Not sure this would be good or bad for the world, just thought it would be interesting. I sure would love to see it, haha.

Problem: Automatic planting

Action space: the agent obtains data from the sensors and decides how to use the actuators (temperature modifiers, humidity, exposure to sunlight/other modifier) to maximize specific crop characteristics

The reward: the agent knows that he is performing better when he minimizes the time needed for the plants to reach specific characteristics. For example, when trying to minimize the time required for three plants to reach a specific height of 0.2m, a higher score would be attributed to the action policy that led the plant to grow faster to (0.02, 0.05, 0.10, 0.15, 0.20)m. Or say a watermelon plantation, the policy of mapping conditions of temperature, humidity (etc) that led to the emergence of the largest watermelon (given a threshold) in the shortest time possible would reward the agent with higher scores.

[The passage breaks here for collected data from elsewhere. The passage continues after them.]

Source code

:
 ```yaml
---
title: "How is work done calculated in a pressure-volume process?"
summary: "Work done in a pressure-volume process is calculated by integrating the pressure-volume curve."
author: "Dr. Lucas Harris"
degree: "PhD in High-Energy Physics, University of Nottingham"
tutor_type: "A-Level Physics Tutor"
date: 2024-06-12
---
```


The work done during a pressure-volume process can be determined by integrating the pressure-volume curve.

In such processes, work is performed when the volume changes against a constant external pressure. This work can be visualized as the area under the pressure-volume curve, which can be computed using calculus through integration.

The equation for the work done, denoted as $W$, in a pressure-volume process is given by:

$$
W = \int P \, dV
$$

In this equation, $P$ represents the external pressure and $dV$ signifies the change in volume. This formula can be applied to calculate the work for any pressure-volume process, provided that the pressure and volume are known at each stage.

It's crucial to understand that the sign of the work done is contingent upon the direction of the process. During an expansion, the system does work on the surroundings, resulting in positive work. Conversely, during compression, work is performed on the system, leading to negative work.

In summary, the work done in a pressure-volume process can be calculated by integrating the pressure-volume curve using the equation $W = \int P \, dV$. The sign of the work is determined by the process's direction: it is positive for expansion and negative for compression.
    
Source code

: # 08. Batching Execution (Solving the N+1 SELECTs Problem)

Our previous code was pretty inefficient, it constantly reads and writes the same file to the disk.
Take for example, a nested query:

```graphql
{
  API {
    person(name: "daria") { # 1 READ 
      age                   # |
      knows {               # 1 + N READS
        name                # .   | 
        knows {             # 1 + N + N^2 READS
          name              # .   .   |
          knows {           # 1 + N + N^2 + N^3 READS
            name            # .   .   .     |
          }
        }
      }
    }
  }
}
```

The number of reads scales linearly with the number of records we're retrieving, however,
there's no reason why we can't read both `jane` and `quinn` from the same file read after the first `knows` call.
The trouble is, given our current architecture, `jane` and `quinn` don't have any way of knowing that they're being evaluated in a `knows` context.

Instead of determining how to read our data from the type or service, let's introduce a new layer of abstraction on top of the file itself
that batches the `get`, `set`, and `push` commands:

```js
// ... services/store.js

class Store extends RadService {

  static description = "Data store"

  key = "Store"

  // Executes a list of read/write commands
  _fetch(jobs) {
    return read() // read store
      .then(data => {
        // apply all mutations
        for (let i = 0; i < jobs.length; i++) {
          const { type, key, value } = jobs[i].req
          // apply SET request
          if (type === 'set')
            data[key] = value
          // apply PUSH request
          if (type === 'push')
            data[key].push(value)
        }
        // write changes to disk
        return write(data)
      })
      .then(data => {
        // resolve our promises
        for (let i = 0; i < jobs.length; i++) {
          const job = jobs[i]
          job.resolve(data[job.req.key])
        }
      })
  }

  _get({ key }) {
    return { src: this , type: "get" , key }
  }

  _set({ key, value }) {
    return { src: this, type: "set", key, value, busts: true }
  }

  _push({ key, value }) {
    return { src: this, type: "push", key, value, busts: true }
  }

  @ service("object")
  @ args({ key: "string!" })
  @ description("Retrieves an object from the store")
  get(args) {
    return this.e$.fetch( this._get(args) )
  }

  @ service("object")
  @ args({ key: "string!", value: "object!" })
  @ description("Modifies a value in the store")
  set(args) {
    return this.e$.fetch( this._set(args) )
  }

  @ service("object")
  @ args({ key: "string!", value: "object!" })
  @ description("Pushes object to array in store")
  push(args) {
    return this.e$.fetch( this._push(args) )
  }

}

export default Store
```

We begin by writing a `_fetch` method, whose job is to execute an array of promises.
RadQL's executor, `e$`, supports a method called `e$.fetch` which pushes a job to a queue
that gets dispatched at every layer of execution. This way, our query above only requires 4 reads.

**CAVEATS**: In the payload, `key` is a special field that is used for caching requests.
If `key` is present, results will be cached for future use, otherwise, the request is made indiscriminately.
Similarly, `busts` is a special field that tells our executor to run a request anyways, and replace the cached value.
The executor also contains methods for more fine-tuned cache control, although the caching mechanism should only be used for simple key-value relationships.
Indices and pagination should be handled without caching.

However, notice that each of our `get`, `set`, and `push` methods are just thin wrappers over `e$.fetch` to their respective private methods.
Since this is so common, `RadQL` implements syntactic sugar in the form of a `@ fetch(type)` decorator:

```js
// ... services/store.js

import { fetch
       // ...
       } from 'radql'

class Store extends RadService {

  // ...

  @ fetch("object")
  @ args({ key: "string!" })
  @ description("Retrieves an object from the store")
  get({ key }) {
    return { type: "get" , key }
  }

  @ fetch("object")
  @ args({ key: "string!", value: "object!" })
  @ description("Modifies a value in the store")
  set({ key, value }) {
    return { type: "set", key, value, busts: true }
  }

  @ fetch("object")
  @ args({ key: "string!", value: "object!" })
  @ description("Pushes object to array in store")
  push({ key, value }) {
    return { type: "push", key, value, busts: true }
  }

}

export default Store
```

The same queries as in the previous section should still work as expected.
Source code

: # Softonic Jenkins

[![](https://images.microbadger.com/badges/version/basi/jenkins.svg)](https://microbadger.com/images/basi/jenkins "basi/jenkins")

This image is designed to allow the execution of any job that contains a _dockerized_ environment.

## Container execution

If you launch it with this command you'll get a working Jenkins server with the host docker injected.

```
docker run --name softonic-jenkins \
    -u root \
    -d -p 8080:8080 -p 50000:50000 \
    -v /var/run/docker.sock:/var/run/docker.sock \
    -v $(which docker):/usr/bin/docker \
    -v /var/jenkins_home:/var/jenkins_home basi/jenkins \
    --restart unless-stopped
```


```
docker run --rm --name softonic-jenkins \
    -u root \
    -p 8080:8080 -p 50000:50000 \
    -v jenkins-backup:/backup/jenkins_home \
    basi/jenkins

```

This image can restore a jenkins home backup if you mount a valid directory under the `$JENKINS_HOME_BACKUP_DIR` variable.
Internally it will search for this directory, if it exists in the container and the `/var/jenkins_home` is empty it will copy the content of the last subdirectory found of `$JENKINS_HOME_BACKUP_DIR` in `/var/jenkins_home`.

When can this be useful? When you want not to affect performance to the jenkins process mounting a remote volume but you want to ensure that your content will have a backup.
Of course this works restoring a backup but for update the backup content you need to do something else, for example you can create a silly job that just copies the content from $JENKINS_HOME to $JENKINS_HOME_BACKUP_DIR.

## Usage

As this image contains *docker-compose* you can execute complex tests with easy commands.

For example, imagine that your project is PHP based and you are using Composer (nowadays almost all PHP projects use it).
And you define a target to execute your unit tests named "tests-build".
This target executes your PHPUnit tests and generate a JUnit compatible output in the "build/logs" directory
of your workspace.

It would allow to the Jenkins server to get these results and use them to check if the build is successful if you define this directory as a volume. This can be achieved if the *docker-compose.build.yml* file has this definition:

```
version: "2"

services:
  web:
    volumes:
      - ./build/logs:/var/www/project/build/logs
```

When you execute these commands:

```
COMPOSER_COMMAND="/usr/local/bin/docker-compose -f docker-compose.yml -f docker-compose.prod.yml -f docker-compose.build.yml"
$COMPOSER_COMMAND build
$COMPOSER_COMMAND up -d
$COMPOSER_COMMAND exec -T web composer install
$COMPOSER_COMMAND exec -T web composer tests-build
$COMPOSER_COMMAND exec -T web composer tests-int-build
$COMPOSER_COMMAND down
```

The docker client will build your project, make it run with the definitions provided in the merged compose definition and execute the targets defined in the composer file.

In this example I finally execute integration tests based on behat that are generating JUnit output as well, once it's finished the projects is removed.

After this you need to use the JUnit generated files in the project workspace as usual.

If it is possible to achieve high efficiency on food production using RL agents that control cheap sensors on a simple wooden box and cheap products (earth, seeds, water), we could mass produce boxes and distribute them with the embedded agent and a few rules to the final user. Users with this system would get enough food that would pay the cost of the system itself. Users could buy more boxes by selling the exceeding food, and they could distribute the boxes with neighbours, providing substantial positive impact on the world.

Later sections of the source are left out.